Exercise goal: Search the records below for the word "lambda", then return every line where it appears.

Supplied records:
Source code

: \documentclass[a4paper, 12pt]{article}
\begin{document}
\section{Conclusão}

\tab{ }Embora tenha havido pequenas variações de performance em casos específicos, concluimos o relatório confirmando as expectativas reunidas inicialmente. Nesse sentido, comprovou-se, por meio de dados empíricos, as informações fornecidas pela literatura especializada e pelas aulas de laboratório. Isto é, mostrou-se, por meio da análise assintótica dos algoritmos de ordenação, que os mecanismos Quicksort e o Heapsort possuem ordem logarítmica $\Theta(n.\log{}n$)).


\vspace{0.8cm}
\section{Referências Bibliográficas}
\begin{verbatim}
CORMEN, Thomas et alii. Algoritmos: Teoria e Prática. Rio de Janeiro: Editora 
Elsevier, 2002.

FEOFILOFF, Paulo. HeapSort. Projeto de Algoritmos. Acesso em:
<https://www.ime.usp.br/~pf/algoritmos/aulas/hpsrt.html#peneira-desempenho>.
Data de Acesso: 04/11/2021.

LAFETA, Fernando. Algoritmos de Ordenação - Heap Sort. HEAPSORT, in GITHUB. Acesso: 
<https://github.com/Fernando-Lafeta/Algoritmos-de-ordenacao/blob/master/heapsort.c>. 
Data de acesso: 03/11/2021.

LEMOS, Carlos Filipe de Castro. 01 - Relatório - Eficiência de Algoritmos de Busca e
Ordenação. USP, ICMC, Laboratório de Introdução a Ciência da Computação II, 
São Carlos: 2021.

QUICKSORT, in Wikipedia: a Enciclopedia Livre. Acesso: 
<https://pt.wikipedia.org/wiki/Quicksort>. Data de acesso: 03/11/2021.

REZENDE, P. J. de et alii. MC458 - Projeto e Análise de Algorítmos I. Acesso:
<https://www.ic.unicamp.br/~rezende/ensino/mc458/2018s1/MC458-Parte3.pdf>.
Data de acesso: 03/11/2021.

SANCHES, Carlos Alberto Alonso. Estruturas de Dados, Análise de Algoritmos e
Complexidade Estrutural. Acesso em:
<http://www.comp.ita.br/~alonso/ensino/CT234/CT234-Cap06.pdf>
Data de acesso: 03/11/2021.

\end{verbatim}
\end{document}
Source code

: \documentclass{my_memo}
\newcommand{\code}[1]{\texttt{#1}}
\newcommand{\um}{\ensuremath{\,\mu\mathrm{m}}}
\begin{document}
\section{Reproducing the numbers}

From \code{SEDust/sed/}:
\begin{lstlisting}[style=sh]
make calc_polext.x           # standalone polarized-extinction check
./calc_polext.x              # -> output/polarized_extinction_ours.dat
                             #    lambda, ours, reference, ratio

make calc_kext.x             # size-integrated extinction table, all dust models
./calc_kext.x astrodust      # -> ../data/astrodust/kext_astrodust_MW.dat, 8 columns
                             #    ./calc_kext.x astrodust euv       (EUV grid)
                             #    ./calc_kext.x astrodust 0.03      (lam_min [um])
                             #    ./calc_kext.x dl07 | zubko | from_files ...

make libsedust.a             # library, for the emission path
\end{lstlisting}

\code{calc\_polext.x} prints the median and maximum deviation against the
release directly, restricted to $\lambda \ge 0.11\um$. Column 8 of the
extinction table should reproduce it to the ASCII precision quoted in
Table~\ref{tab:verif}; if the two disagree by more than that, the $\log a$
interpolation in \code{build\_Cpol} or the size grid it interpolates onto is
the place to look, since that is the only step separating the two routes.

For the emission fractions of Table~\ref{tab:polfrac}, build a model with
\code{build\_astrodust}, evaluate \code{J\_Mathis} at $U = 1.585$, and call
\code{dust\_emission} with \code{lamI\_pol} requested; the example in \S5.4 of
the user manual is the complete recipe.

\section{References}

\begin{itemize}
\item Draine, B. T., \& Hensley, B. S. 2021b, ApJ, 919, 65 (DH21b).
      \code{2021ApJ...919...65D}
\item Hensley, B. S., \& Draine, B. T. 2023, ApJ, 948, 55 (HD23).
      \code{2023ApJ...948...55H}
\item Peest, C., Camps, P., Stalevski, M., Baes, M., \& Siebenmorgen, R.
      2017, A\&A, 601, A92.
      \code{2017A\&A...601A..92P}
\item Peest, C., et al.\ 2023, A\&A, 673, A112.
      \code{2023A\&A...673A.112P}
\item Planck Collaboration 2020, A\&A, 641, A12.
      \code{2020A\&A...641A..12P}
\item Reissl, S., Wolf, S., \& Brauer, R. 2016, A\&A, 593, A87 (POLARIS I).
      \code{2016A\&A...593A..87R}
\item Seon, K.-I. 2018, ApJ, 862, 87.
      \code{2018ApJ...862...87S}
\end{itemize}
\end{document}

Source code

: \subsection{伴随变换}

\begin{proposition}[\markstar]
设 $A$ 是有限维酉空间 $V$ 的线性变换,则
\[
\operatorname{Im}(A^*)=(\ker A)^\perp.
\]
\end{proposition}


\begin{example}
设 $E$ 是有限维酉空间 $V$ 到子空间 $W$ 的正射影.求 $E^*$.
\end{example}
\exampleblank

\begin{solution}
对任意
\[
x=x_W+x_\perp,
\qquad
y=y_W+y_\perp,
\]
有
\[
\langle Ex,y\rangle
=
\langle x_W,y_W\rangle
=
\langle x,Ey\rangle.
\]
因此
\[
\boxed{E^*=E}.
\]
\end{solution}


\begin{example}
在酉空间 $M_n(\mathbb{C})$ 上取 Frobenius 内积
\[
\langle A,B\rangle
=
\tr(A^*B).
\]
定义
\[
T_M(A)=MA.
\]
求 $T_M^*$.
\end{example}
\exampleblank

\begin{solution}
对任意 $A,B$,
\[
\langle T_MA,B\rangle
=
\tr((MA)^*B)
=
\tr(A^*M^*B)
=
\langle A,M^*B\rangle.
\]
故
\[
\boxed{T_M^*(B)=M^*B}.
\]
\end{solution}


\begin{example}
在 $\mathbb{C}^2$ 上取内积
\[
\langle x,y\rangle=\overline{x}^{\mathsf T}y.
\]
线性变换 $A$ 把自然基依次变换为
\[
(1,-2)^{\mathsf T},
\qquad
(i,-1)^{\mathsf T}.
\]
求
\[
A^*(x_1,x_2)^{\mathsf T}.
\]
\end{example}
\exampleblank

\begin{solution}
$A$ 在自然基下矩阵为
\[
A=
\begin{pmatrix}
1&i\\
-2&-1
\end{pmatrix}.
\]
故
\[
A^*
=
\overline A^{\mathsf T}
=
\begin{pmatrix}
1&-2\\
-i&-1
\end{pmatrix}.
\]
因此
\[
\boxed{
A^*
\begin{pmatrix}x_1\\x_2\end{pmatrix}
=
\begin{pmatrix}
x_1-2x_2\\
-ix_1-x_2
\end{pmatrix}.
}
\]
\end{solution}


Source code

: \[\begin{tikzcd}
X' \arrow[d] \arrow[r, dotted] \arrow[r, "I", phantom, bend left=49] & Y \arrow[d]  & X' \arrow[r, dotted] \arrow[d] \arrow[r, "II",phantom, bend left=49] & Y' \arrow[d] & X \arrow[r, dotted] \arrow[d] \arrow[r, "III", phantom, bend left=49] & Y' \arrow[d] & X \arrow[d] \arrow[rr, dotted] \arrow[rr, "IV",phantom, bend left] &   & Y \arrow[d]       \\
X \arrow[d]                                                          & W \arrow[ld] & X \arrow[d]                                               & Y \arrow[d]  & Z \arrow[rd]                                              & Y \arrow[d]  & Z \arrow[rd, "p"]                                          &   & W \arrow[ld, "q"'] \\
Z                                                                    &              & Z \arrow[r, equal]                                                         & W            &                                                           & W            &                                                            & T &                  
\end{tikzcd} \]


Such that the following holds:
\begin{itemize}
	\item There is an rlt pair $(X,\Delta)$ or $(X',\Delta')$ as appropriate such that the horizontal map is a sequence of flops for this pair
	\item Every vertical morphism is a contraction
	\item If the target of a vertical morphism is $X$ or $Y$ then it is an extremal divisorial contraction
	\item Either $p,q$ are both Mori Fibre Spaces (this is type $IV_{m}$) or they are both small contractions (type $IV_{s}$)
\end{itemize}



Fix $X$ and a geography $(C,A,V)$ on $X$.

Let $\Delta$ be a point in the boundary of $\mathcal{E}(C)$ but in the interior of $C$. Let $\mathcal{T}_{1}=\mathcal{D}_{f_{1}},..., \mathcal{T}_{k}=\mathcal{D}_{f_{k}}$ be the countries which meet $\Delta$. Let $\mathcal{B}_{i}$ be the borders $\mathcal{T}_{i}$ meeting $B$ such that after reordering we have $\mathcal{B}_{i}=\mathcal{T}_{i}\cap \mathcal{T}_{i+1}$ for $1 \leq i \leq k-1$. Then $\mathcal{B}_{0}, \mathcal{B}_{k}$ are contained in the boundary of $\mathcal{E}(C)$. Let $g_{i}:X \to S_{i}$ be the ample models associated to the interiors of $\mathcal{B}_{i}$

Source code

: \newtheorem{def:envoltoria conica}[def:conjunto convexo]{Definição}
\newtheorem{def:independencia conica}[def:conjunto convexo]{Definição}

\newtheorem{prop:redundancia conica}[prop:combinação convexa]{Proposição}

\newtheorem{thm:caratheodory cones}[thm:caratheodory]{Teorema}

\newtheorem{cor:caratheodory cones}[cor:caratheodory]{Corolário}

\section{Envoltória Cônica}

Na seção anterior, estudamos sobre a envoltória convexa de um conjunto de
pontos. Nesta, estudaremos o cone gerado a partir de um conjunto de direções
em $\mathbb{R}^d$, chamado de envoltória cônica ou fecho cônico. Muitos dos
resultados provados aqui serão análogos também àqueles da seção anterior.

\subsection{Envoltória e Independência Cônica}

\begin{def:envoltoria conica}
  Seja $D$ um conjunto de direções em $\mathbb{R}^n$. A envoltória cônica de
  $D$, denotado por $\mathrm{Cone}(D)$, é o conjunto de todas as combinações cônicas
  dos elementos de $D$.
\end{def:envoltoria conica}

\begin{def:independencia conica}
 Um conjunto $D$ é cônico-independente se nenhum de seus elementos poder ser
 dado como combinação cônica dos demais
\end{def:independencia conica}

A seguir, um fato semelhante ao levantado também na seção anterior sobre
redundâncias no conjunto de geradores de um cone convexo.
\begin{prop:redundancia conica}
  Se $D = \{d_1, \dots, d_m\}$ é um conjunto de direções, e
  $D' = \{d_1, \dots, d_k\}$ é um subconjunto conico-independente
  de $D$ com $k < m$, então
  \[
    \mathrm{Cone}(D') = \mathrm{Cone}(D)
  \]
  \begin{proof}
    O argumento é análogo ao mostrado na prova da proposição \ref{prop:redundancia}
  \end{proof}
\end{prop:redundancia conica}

Written reply:
                             #    lambda, ours, reference, ratio
release directly, restricted to $\lambda \ge 0.11\um$. Column 8 of the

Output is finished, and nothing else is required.